PROBLEM STATEMENT:
Copy the data exactly from the line that contains "- **Priority**: Low" through the line that contains "- Configuration security review", keeping both end lines and leaving out everything else.

RECORDS SUPPLIED:

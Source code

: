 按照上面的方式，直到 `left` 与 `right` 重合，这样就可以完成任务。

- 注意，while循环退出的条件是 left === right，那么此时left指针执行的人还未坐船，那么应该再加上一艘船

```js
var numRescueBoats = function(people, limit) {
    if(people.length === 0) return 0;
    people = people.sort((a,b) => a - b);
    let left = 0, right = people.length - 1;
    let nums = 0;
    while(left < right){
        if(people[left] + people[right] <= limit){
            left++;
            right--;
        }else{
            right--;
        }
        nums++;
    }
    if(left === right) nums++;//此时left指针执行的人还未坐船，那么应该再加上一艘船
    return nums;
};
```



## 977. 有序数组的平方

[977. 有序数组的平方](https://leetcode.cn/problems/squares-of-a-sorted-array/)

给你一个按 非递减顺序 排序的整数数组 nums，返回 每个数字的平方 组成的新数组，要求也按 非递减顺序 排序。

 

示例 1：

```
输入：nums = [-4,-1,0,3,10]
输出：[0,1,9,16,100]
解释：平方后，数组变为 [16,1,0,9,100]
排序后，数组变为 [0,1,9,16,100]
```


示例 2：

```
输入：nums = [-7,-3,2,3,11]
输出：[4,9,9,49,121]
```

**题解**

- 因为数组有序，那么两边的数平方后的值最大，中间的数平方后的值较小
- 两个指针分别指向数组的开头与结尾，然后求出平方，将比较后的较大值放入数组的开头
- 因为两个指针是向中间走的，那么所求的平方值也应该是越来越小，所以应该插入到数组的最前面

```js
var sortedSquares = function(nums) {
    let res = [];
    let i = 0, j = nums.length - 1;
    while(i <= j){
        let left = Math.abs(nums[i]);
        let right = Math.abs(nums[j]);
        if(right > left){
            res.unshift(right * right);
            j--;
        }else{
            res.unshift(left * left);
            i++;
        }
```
--
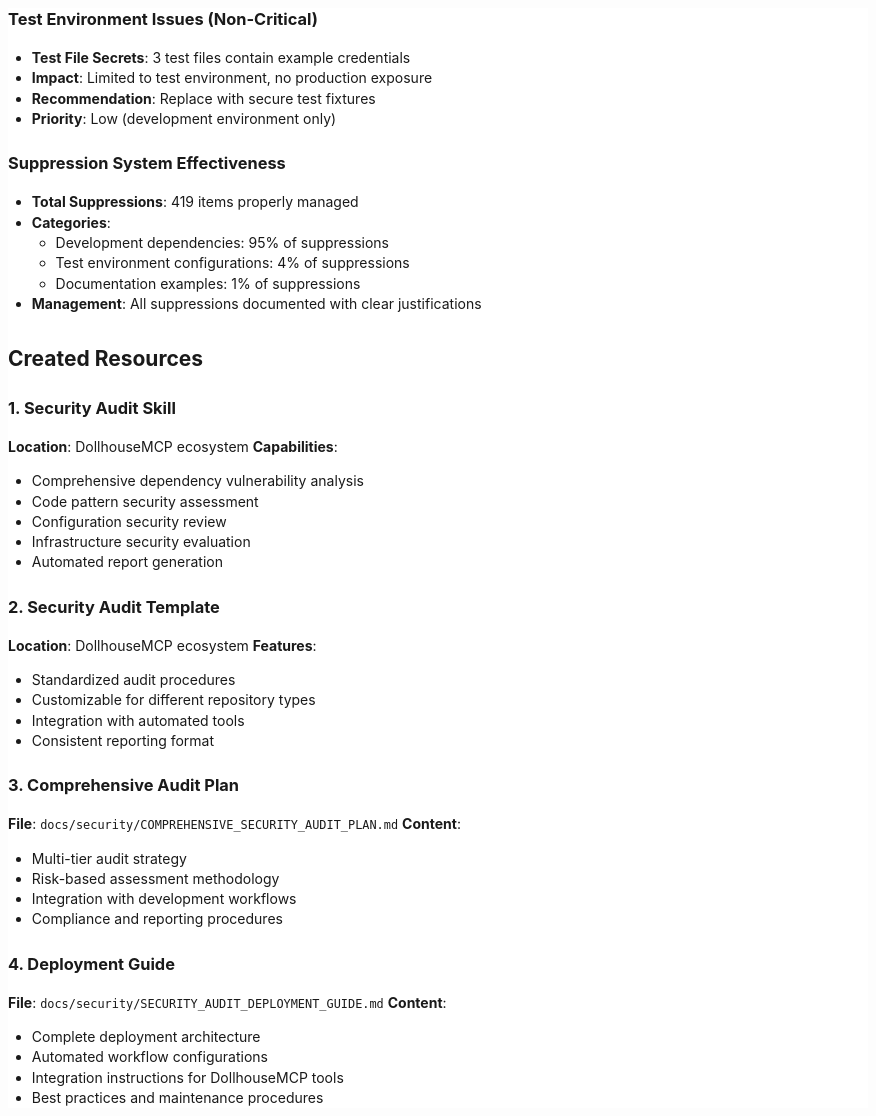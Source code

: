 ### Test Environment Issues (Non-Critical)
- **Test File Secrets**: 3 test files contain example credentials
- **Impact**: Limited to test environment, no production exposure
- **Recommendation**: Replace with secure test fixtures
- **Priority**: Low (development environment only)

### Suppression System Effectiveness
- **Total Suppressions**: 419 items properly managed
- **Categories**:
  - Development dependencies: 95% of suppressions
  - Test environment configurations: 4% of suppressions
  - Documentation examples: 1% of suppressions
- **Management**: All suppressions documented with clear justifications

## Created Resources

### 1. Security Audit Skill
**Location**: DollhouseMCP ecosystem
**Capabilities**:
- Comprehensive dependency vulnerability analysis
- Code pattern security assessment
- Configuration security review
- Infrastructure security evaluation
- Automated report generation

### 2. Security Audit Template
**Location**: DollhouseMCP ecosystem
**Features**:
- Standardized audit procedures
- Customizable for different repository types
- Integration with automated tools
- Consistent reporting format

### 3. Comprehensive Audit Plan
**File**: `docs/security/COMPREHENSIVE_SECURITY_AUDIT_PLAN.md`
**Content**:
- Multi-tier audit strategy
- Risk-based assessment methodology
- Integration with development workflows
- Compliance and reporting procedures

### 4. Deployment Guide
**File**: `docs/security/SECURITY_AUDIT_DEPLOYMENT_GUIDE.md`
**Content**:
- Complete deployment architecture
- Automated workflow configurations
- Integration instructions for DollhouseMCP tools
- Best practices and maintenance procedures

EXPECTED ANSWER:
- **Priority**: Low (development environment only)

### Suppression System Effectiveness
- **Total Suppressions**: 419 items properly managed
- **Categories**:
  - Development dependencies: 95% of suppressions
  - Test environment configurations: 4% of suppressions
  - Documentation examples: 1% of suppressions
- **Management**: All suppressions documented with clear justifications

## Created Resources

### 1. Security Audit Skill
**Location**: DollhouseMCP ecosystem
**Capabilities**:
- Comprehensive dependency vulnerability analysis
- Code pattern security assessment
- Configuration security review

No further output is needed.